After lobbing some introductory softballs, Web 2.0 Expo keynote host Battelle asked Andreessen to talk about how Microsoft essentially borrowed Andreessen's concept of the Mosaic Internet browser, packaged it and made it an industry standard.
Andreessen, who created Netscape Communications and Opsware before creating social platform provider Ning, reminded the audience that Microsoft engineers took the code he wrote at the University of Illinois to build Internet Explorer, which Microsoft eventually packaged on PCs all over the world.
"It was very exciting," Andreessen noted drolly, drawing chuckles from the crowd. He also said he didn't panic when Microsoft entered the market. After all, Netscape made him a multimillionaire, selling more ad revenue than all the Internet portals and search engines combined by 1997 or 1998.
In another baiting question, Battelle noted Microsoft's increasing embrace of open standards and willingness to work with others, and asked, "Is Microsoft, as a company, from your point of view, defanged?"
"No. I think that they've got a very important role to play," Andreessen said, pointing to Microsoft's Live Mesh strategy of synchronizing all computing devices via the Internet as an example. The caveat is that the Internet landscape has splintered in a positive way and that there are more counterweights opposing Microsoft, chiefly, Google, he said.
Of course, that comment opened up another door.
"Speaking of splintering and fracturing, what do you make of Microsoft buying Yahoo?" Battelle asked.

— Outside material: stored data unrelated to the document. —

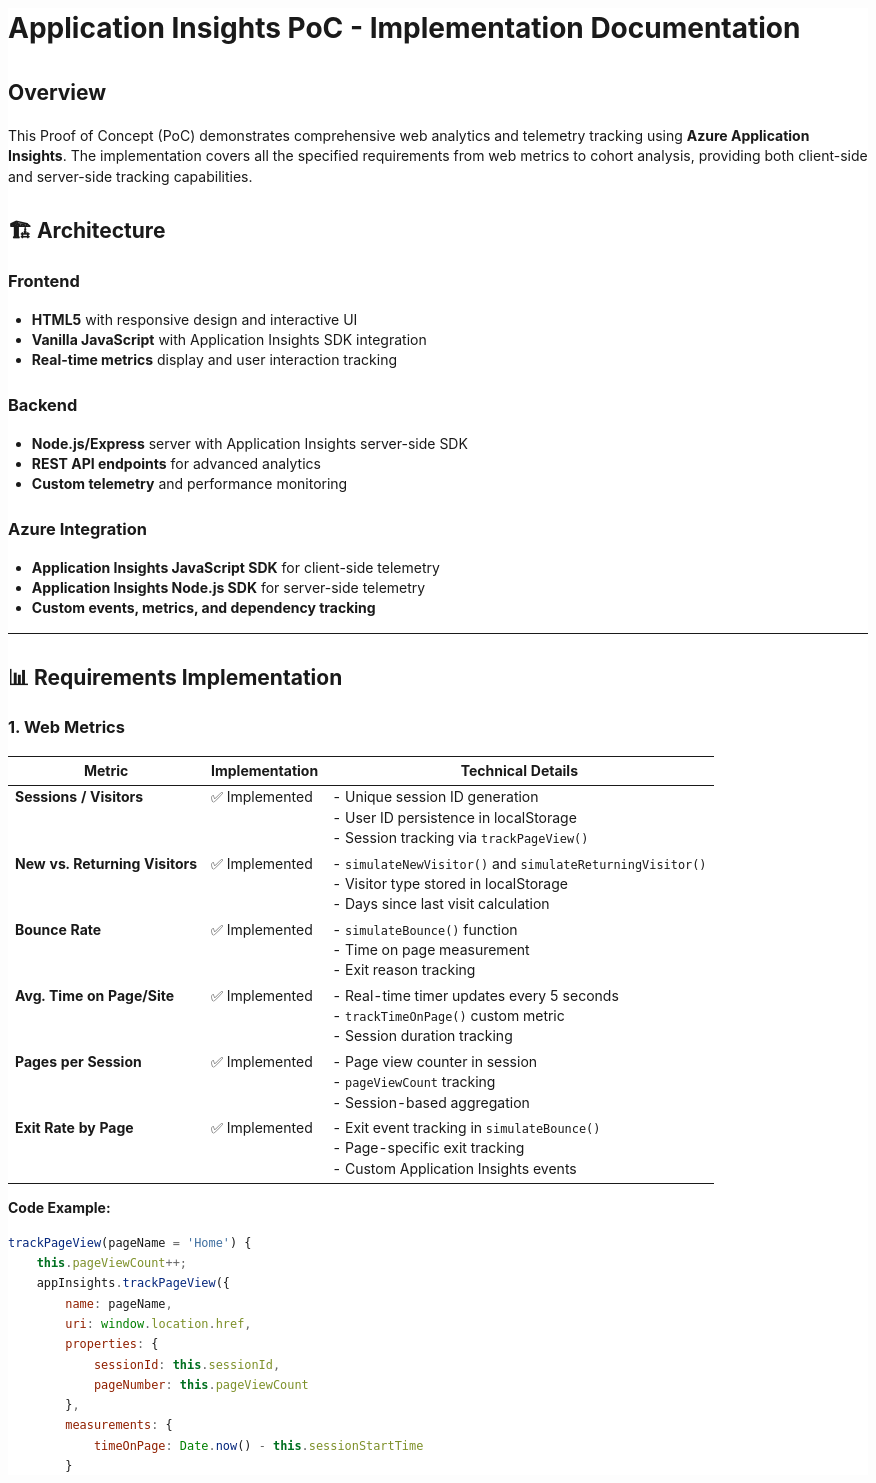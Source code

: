 # Application Insights PoC - Implementation Documentation

## Overview

This Proof of Concept (PoC) demonstrates comprehensive web analytics and telemetry tracking using **Azure Application Insights**. The implementation covers all the specified requirements from web metrics to cohort analysis, providing both client-side and server-side tracking capabilities.

## 🏗️ Architecture

### Frontend

- **HTML5** with responsive design and interactive UI
- **Vanilla JavaScript** with Application Insights SDK integration
- **Real-time metrics** display and user interaction tracking

### Backend

- **Node.js/Express** server with Application Insights server-side SDK
- **REST API endpoints** for advanced analytics
- **Custom telemetry** and performance monitoring

### Azure Integration

- **Application Insights JavaScript SDK** for client-side telemetry
- **Application Insights Node.js SDK** for server-side telemetry
- **Custom events, metrics, and dependency tracking**

---

## 📊 Requirements Implementation

### 1. Web Metrics

| **Metric** | **Implementation** | **Technical Details** |
| --- | --- | --- |
| **Sessions / Visitors** | ✅ Implemented | - Unique session ID generation<br>- User ID persistence in localStorage<br>- Session tracking via `trackPageView()` |
| **New vs. Returning Visitors** | ✅ Implemented | - `simulateNewVisitor()` and `simulateReturningVisitor()`<br>- Visitor type stored in localStorage<br>- Days since last visit calculation |
| **Bounce Rate** | ✅ Implemented | - `simulateBounce()` function<br>- Time on page measurement<br>- Exit reason tracking |
| **Avg. Time on Page/Site** | ✅ Implemented | - Real-time timer updates every 5 seconds<br>- `trackTimeOnPage()` custom metric<br>- Session duration tracking |
| **Pages per Session** | ✅ Implemented | - Page view counter in session<br>- `pageViewCount` tracking<br>- Session-based aggregation |
| **Exit Rate by Page** | ✅ Implemented | - Exit event tracking in `simulateBounce()`<br>- Page-specific exit tracking<br>- Custom Application Insights events |

**Code Example:**

```javascript
trackPageView(pageName = 'Home') {
    this.pageViewCount++;
    appInsights.trackPageView({
        name: pageName,
        uri: window.location.href,
        properties: {
            sessionId: this.sessionId,
            pageNumber: this.pageViewCount
        },
        measurements: {
            timeOnPage: Date.now() - this.sessionStartTime
        }
```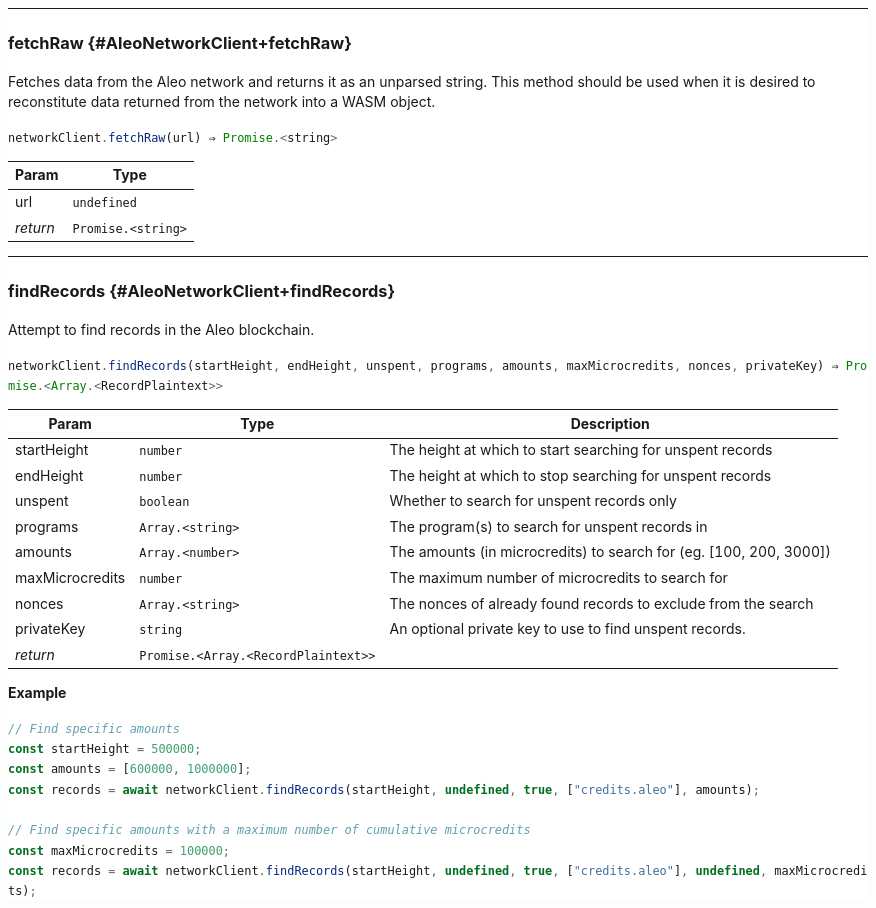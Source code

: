 <a name="AleoNetworkClient+fetchRaw"></a>

---

### fetchRaw {#AleoNetworkClient+fetchRaw}

<p>Fetches data from the Aleo network and returns it as an unparsed string. This method should be used when it is desired to reconstitute data returned from the network into a WASM object.</p>

```javascript
networkClient.fetchRaw(url) ⇒ Promise.<string>
```

| Param | Type |
| --- | --- |
| url | <code>undefined</code> | 
| *return* | <code>Promise.&lt;string&gt;</code> | 

<a name="AleoNetworkClient+findRecords"></a>

---

### findRecords {#AleoNetworkClient+findRecords}

<p>Attempt to find records in the Aleo blockchain.</p>

```javascript
networkClient.findRecords(startHeight, endHeight, unspent, programs, amounts, maxMicrocredits, nonces, privateKey) ⇒ Promise.<Array.<RecordPlaintext>>
```

| Param | Type | Description |
| --- | --- | --- |
| startHeight | <code>number</code> | The height at which to start searching for unspent records |
| endHeight | <code>number</code> | The height at which to stop searching for unspent records |
| unspent | <code>boolean</code> | Whether to search for unspent records only |
| programs | <code>Array.&lt;string&gt;</code> | The program(s) to search for unspent records in |
| amounts | <code>Array.&lt;number&gt;</code> | The amounts (in microcredits) to search for (eg. [100, 200, 3000]) |
| maxMicrocredits | <code>number</code> | The maximum number of microcredits to search for |
| nonces | <code>Array.&lt;string&gt;</code> | The nonces of already found records to exclude from the search |
| privateKey | <code>string</code> | An optional private key to use to find unspent records. |
| *return* | <code>Promise.&lt;Array.&lt;RecordPlaintext&gt;&gt;</code> | 

**Example**  
```js
// Find specific amounts
const startHeight = 500000;
const amounts = [600000, 1000000];
const records = await networkClient.findRecords(startHeight, undefined, true, ["credits.aleo"], amounts);

// Find specific amounts with a maximum number of cumulative microcredits
const maxMicrocredits = 100000;
const records = await networkClient.findRecords(startHeight, undefined, true, ["credits.aleo"], undefined, maxMicrocredits);
```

Andreessen said the deal, currently worth about $43 billion, would be a good one for Microsoft if it goes through. He also said the prospect of a formerly successful entrepreneurial company getting acquired is a "little bit sad," but allowed that it's part of the natural evolution of business.
Microsoft has set an April 26 deadline for Yahoo to come to the table to strike a deal. If Yahoo fails to comply, Microsoft may lower its bid and take it straight to shareholders, initiating a hostile takeover.
As bleak as things look for Yahoo in its bid to remain independent, the future looks bright for Ning, Andreessen's latest baby. The social network enabler banked $60 million in series D financing, a valuation of $500 million.